I think we hope to make that more consistent at the specification level but that’s a different team and I’m not currently sure of their timeline although they’re very busy right now so my guess is that it won’t be this year. Having said that, we (the team behind the Airbyte API) can take a stab at adjusting the API interfaces to make these things easier. In this case I expect we’d just add the constants to the credentials blocks automatically in the API server so that users don’t need to add them manually (since they already don’t need to add anything else) so it hopefully won’t really be a breaking change.

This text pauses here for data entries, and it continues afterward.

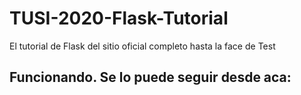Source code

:# TUSI-2020-Flask-Tutorial
El tutorial de Flask del sitio oficial completo hasta la face de Test

## Funcionando. Se lo puede seguir desde aca: 
[Flask Tutorial]: https://flask.palletsprojects.com/en/1.1.x/tutorial/

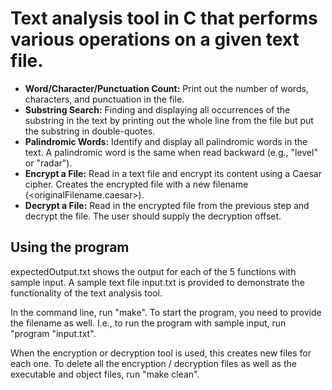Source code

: # Text analysis tool in C that performs various operations on a given text file.

- **Word/Character/Punctuation Count:** Print out the number of words, characters, and punctuation in the file. 
- **Substring Search:** Finding and displaying all occurrences of the substring in the text by printing out the whole line from the file but put the substring in double-quotes. 
- **Palindromic Words:** Identify and display all palindromic words in the text. A palindromic word is the same when read backward (e.g., "level" or "radar").
- **Encrypt a File:** Read in a text file and encrypt its content using a Caesar cipher. Creates the encrypted file with a new filename (<originalFilename.caesar>).
- **Decrypt a File:** Read in the encrypted file from the previous step and decrypt the file. The user should supply the decryption offset.

## Using the program

expectedOutput.txt shows the output for each of the 5 functions with sample input.
A sample text file input.txt is provided to demonstrate the functionality of the text analysis tool. 

In the command line, run "make". To start the program, you need to provide the filename as well. 
I.e., to run the program with sample input, run "program "input.txt". 

When the encryption or decryption tool is used, this creates new files for each one. 
To delete all the encryption / decryption files as well as the executable and object files, run "make clean".
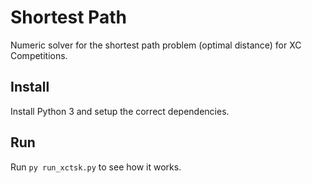 # Shortest Path
Numeric solver for the shortest path problem (optimal distance) for XC Competitions.

## Install
Install Python 3 and setup the correct dependencies. 

## Run
Run `py run_xctsk.py` to see how it works.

For breaking changes to the API contract, we do try to communicate those ahead of time although we’ve had relatively few so far and haven’t had to establish formal process. Tagging @Riley Brook (Airbyte) here in case he has follow-up thoughts/information on that process. Important to note that if we do introduce a breaking change to the API we won’t be changing the underlying data structures that back your sources/destinations/connections so those should not break.

Awesome yea that's perfect for now, not a huge deal on our side to have the dynamic creds for now.

Ah ok - no worries, we are literally here to receive bombardment! If you have any other questions don’t hesitate to reach out!

@Jon Tan (Airbyte) Thanks for your help and support! We had a quick chat with Riley and would love to get a sense of ETA for the following Oauth connections: • Slack - TBD • Notion - READY • Github - 2024? • Intercom - TBD • Hubspot - READY • Posthog - TBD • Sentry - TBD • Asana - TBD • Activecampaign - TBD • Monday.com - TBD • Google Analytics - READY Then more broadly speaking, would be great to know when you might add the following API based connectors (whether API key or Oauth, but ideally Oauth): • CircleCI • Figma • Google Drive • Fireflies • Loom • Discord • Hyros The above aren’t supported by Fivetran or Airbyte, so would be a competitive edge if you built them out.

Hey @Benton Turner still working on an ETA for the OAuth connectors we can support as we’ve had some personnel outages on our side. For the connectors that we don’t already have, the timing of that is based on either community desire to develop a public connector or prioritization of a different team. I’ll reach out to that team and see if any of these have already made an appearance on their radar/backlog. @Riley Brook (Airbyte) feel free to fill in anything I’ve missed.

Great, thanks @Jon Tan (Airbyte). Let us know when you have a chance regarding the ETA of the above

Just touched base with the team and it sounds like we should be able to get those resolved by EOW.

That's great news, thanks @Jon Tan (Airbyte). Excited for it, let us know if we can help in any way.

Hey @Benton Turner Intercom & Posthog have been updated. Still waiting on some of the others, we may have status updates on some of them today. Unsure of whether or not there will need to be a revised ETA but will let you know when I know more.

• Thanks @Jon Tan (Airbyte), listing the rest for convenience here: ◦ Slack - TBD ◦ Notion - READY ◦ Github - 2024? ◦ I~ntercom - TBD~ ◦ Hubspot - READY ◦ Posthog - TBD ◦ Sentry - TBD ◦ Asana - TBD ◦ Activecampaign - TBD ◦ Monday.com - TBD

Sentry and Asana are complete, I just pinged about Slack and Monday which were in-progress.

@Jon Tan (Airbyte) Just tested these out Slack: still getting same error, looks like user_scope is still empty in the redirect URL:

user_scope=&

Sentry: Getting the generic 500 from the initiate Oauth API request (ex: timestamp Oct. 12, 2023 221732.047 ) Asana: Got an error from the redirect URL in Asana: "invalid_request: The

redirect_uri

parameter does not match a valid url for the application."